# Exercise objective
Retype precisely the section of the data that starts at the line containing "# The Witcher, Memory Match" and runs to its final line, ends included.

# Excerpted records

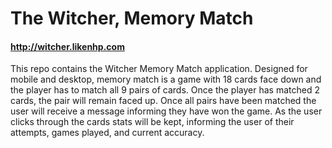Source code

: 
# The Witcher, Memory Match

#### http://witcher.likenhp.com

This repo contains the Witcher Memory Match application. Designed for mobile and desktop, memory match is a game with 18 cards face down and the player has to match all 9 pairs of cards. Once the player has matched 2 cards, the pair will remain faced up. Once all pairs have been matched the user will receive a message informing they have won the game. As the user clicks through the cards stats will be kept, informing the user of their attempts, games played, and current accuracy.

# Response to the exercise
# The Witcher, Memory Match

#### http://witcher.likenhp.com

This repo contains the Witcher Memory Match application. Designed for mobile and desktop, memory match is a game with 18 cards face down and the player has to match all 9 pairs of cards. Once the player has matched 2 cards, the pair will remain faced up. Once all pairs have been matched the user will receive a message informing they have won the game. As the user clicks through the cards stats will be kept, informing the user of their attempts, games played, and current accuracy.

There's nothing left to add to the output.